RECORDS SHOWN:
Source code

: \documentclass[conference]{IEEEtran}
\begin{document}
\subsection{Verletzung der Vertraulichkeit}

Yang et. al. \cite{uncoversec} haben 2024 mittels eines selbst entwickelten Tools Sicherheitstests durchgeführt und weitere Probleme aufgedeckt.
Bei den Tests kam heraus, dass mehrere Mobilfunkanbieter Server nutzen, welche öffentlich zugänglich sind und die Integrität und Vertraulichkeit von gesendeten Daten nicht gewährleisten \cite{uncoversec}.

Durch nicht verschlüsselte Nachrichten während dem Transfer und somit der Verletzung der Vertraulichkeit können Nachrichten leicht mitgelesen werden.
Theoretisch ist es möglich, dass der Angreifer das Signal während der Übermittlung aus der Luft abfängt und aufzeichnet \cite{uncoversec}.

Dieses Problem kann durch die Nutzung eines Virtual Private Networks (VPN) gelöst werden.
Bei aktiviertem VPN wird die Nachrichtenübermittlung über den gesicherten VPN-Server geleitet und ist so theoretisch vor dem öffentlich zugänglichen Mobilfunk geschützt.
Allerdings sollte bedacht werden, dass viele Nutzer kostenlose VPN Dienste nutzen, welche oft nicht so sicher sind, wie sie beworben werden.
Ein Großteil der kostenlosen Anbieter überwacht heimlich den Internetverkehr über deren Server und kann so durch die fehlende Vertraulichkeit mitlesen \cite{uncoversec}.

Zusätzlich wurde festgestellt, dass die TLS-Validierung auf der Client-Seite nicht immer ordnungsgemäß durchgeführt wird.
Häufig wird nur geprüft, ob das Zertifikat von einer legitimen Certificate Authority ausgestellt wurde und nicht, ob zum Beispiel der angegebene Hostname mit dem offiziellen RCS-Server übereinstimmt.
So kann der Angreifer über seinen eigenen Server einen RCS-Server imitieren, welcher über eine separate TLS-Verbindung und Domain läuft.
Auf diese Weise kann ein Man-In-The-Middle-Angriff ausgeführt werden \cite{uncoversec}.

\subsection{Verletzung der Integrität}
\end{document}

WORK REQUEST:
Copy, with no alteration, the line that contains "Allerdings sollte bedacht" and each remaining line of the listing above.

RESPONSE:
Allerdings sollte bedacht werden, dass viele Nutzer kostenlose VPN Dienste nutzen, welche oft nicht so sicher sind, wie sie beworben werden.
Ein Großteil der kostenlosen Anbieter überwacht heimlich den Internetverkehr über deren Server und kann so durch die fehlende Vertraulichkeit mitlesen \cite{uncoversec}.

Zusätzlich wurde festgestellt, dass die TLS-Validierung auf der Client-Seite nicht immer ordnungsgemäß durchgeführt wird.
Häufig wird nur geprüft, ob das Zertifikat von einer legitimen Certificate Authority ausgestellt wurde und nicht, ob zum Beispiel der angegebene Hostname mit dem offiziellen RCS-Server übereinstimmt.
So kann der Angreifer über seinen eigenen Server einen RCS-Server imitieren, welcher über eine separate TLS-Verbindung und Domain läuft.
Auf diese Weise kann ein Man-In-The-Middle-Angriff ausgeführt werden \cite{uncoversec}.

\subsection{Verletzung der Integrität}
\end{document}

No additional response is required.